• [WORK REQUIRED] Pick the lines holding the string "computing" out of the records and copy them.

• [PROVIDED MATERIAL]
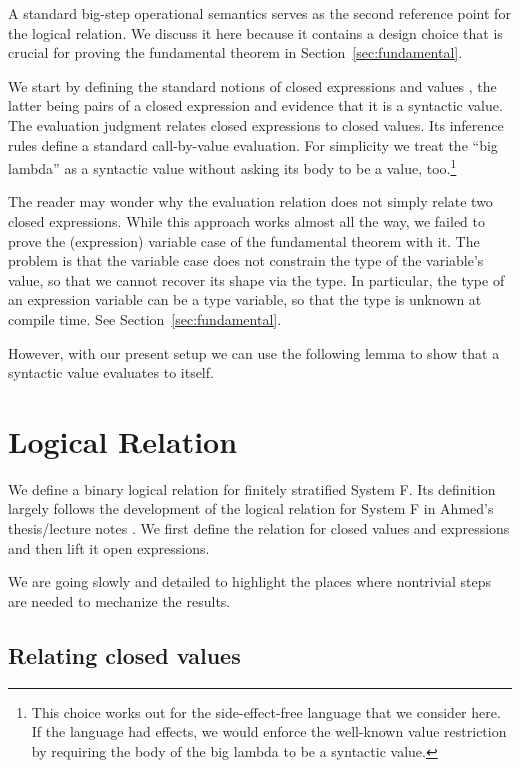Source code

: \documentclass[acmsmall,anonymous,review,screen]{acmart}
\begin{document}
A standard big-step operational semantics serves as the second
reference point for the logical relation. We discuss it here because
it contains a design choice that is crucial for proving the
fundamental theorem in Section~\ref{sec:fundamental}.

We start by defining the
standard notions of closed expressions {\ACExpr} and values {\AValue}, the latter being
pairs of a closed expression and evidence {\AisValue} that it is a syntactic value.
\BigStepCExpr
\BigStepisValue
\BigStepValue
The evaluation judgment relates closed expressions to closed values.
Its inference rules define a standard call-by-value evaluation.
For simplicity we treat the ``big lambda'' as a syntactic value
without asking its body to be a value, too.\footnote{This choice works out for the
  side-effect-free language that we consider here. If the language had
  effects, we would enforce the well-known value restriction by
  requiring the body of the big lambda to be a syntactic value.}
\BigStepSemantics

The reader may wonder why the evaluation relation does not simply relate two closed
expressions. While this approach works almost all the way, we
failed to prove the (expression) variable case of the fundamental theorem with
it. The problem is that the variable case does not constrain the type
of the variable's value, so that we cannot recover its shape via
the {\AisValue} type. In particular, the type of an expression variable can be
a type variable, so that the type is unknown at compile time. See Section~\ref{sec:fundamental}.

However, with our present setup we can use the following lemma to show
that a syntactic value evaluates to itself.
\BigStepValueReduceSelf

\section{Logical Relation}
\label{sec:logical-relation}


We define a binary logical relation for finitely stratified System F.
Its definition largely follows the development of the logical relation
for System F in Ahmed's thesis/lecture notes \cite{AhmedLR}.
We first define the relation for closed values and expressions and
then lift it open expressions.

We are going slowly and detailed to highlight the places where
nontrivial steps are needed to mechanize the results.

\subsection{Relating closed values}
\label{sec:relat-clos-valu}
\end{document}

...

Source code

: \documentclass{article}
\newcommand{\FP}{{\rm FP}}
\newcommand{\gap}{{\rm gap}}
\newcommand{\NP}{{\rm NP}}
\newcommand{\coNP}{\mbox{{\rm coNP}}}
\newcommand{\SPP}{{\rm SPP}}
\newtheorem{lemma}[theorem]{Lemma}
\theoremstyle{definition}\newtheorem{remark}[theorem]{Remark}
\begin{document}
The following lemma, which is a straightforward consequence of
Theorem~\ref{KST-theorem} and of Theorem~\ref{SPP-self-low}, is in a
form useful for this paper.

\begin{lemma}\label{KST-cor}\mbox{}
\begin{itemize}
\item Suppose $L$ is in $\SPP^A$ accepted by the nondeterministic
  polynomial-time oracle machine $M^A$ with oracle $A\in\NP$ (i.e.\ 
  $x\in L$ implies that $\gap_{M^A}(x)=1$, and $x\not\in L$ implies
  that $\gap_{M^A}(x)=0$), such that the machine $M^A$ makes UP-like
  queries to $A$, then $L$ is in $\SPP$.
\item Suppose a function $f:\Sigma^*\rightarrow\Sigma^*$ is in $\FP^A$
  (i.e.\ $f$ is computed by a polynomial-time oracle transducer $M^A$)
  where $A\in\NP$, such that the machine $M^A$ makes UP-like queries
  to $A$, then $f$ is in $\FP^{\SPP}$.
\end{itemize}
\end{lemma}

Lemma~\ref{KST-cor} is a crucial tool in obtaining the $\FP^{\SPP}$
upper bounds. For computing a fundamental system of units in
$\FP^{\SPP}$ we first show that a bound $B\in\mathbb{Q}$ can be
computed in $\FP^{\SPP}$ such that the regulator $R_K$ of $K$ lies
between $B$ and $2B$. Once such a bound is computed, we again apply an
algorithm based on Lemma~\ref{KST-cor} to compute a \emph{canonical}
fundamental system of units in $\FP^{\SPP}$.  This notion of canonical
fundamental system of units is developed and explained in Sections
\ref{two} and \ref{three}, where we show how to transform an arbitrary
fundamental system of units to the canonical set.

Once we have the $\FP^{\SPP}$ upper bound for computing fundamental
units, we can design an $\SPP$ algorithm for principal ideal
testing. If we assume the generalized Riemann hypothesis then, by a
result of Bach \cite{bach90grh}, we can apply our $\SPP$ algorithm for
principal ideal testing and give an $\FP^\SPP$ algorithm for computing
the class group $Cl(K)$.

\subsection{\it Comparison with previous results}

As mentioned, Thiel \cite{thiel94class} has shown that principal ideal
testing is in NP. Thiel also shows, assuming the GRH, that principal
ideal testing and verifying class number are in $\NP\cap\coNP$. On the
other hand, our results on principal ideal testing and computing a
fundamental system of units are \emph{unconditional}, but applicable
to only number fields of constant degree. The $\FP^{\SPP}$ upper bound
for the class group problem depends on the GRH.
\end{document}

...

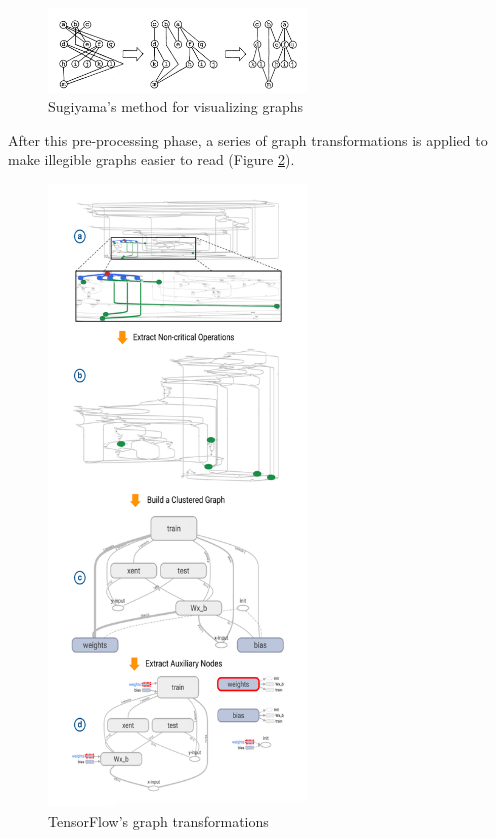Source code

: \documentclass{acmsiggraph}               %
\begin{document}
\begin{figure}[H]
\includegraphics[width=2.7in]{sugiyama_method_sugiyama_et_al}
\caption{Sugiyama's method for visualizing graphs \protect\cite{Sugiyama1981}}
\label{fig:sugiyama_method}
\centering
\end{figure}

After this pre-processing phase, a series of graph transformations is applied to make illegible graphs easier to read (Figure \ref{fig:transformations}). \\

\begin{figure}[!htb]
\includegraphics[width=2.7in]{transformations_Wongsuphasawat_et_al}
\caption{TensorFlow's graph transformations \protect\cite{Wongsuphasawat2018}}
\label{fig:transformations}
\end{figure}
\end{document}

• [RESULT OF THIS TASK]
upper bounds. For computing a fundamental system of units in
Once we have the $\FP^{\SPP}$ upper bound for computing fundamental
principal ideal testing and give an $\FP^\SPP$ algorithm for computing
other hand, our results on principal ideal testing and computing a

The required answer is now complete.